Hello,
i have the following problem: In a practical course, I have obtained a quite big data set X of measurements and slightly smaller data sets Y1 and Y2. I need to use the Mann-Whitney-U test in order to find out, if the measurements Y1 and Y2 are either significantly smaller or significantly bigger the ones in X. We were only given the significance level alpha = 0.05. Unfortunately I only have a poor understanding of statistical testing. As far as I understand, I have to do the following things:
- One tailed test H0: a bigger than or equal to 0 VS H1: a < 0
- Determine p-value (i have a python script for that)
The problem is, that I don't quite understand how to interpret this. Lets say I compare:
- X and Y1 and I receive a p-value of 0.6, which is bigger than alpha = 0.05 and
- compare X and Y2 and I receive a p-value of 0.4 (smaller than alpha)
In case 1 I would reject H0 and in case 2 I would accept H0. But what does that (in a normal language)? Which one is significantly bigger than X and which one is significantly smaller than X)

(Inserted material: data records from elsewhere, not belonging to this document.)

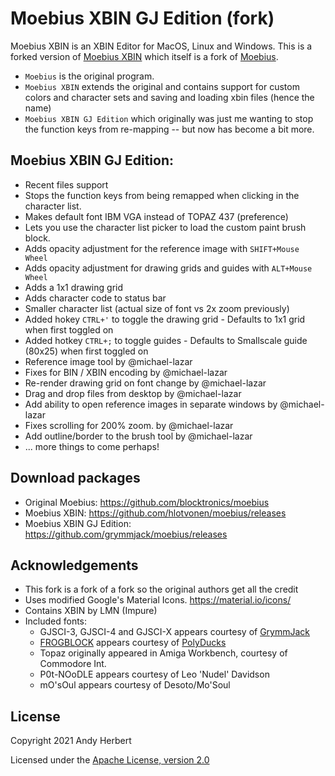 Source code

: 
# Moebius XBIN GJ Edition (fork)
Moebius XBIN is an XBIN Editor for MacOS, Linux and Windows. This is a forked version of [Moebius XBIN](https://github.com/hlotvonen/moebius) which itself is a fork of [Moebius](https://github.com/blocktronics/moebius). 

- `Moebius` is the original program.
- `Moebius XBIN` extends the original and contains support for custom colors and character sets and saving and loading xbin files (hence the name)
- `Moebius XBIN GJ Edition` which originally was just me wanting to stop the function keys from re-mapping -- but now has become a bit more.

## Moebius XBIN GJ Edition:
- Recent files support
- Stops the function keys from being remapped when clicking in the character list.
- Makes default font IBM VGA instead of TOPAZ 437 (preference)
- Lets you use the character list picker to load the custom paint brush block.
- Adds opacity adjustment for the reference image with `SHIFT+Mouse Wheel`
- Adds opacity adjustment for drawing grids and guides with `ALT+Mouse Wheel`
- Adds a 1x1 drawing grid
- Adds character code to status bar
- Smaller character list (actual size of font vs 2x zoom previously)
- Added hokey `CTRL+'` to toggle the drawing grid - Defaults to 1x1 grid when first toggled on
- Added hotkey `CTRL+;` to toggle guides - Defaults to Smallscale guide (80x25) when first toggled on
- Reference image tool by @michael-lazar
- Fixes for BIN / XBIN encoding by @michael-lazar
- Re-render drawing grid on font change by @michael-lazar
- Drag and drop files from desktop by @michael-lazar
- Add ability to open reference images in separate windows by @michael-lazar
- Fixes scrolling for 200% zoom. by @michael-lazar
- Add outline/border to the brush tool by @michael-lazar
- ... more things to come perhaps!

## Download packages
- Original Moebius: https://github.com/blocktronics/moebius
- Moebius XBIN: https://github.com/hlotvonen/moebius/releases
- Moebius XBIN GJ Edition: https://github.com/grymmjack/moebius/releases

## Acknowledgements
* This fork is a fork of a fork so the original authors get all the credit
* Uses modified Google's Material Icons. https://material.io/icons/
* Contains XBIN by LMN (Impure)
* Included fonts:
  * GJSCI-3, GJSCI-4 and GJSCI-X appears courtesy of [GrymmJack](https://www.youtube.com/channel/UCrp_r9aomBi4mryxSxLq24Q) 
  * [FROGBLOCK](https://polyducks.itch.io/frogblock) appears courtesy of [PolyDucks](http://polyducks.co.uk/)
  * Topaz originally appeared in Amiga Workbench, courtesy of Commodore Int.
  * P0t-NOoDLE appears courtesy of Leo 'Nudel' Davidson
  * mO'sOul appears courtesy of Desoto/Mo'Soul

## License
Copyright 2021 Andy Herbert

Licensed under the [Apache License, version 2.0](https://github.com/blocktronics/moebius/blob/master/LICENSE.txt)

I hope someone can clear things up for me.
Best regards
When the result of the test is deemed significant (p<=alpha), we reject the null hypothesis, meaning that we consider H0 to be wrong which we use as support for the alternative hypothesis. However, when the test is deemed not significant (p>alpha), we can't reject H0 but that doesn't mean accepting H0. When the test is not significant, it means we don't know, there's not enough data to decide.This is because the test is designed only for testing if there's evidence to reject H0. Basically, a non-significant test indicates absence of evidence and absence of evidence is not evidence of absence.